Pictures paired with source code
===

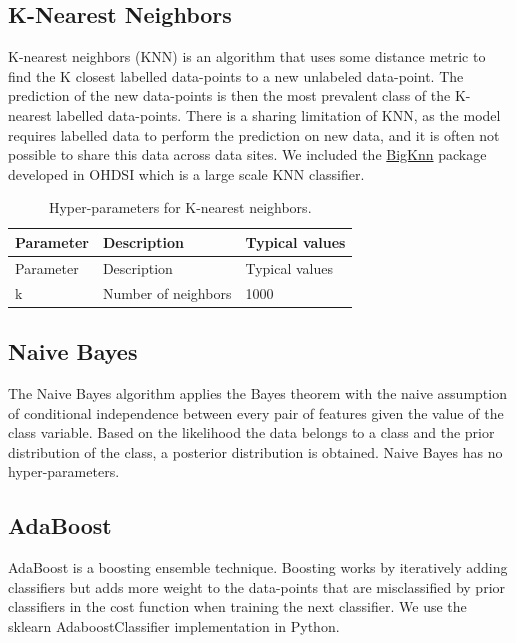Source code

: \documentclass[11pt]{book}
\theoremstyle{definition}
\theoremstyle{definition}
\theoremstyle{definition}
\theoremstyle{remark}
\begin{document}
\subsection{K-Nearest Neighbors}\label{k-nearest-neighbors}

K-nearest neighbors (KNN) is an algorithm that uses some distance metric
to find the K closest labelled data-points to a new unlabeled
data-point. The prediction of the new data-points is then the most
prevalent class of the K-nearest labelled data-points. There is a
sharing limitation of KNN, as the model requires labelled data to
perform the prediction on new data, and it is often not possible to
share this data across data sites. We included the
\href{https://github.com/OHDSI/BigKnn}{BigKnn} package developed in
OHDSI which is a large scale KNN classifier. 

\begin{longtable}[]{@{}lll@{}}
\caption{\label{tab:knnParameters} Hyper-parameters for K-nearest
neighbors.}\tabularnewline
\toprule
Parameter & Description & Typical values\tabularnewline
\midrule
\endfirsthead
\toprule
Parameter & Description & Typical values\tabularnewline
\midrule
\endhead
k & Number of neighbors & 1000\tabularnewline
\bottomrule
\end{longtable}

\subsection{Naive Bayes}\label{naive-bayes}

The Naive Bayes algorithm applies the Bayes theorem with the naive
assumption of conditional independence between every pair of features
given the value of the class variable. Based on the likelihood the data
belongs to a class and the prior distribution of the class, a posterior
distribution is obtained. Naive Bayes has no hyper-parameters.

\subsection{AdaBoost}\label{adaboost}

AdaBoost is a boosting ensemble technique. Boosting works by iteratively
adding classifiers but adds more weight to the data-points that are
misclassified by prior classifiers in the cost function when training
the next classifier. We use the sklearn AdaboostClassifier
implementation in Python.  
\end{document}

===

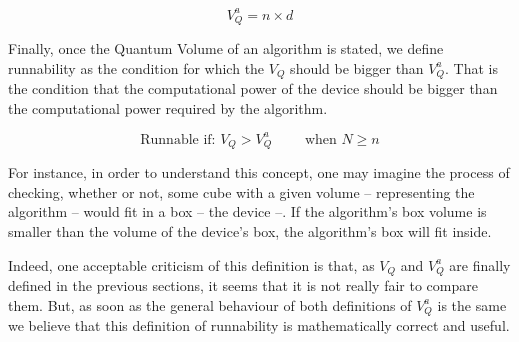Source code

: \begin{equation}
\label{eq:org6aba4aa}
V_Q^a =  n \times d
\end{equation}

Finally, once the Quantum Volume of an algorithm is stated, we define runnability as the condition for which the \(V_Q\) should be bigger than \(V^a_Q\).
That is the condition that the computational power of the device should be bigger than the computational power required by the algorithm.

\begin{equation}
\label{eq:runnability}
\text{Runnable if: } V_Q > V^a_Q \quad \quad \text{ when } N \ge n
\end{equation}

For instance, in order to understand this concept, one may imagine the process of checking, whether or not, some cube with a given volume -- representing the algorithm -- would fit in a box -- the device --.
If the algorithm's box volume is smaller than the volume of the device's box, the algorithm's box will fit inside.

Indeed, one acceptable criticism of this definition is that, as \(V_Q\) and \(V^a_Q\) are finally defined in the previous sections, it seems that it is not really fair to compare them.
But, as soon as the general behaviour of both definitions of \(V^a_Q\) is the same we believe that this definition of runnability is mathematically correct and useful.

===

[Task brief]: Reproduce every line of the records containing the string "Bayes".

[Solution]:
\subsection{Naive Bayes}\label{naive-bayes}
The Naive Bayes algorithm applies the Bayes theorem with the naive
distribution is obtained. Naive Bayes has no hyper-parameters.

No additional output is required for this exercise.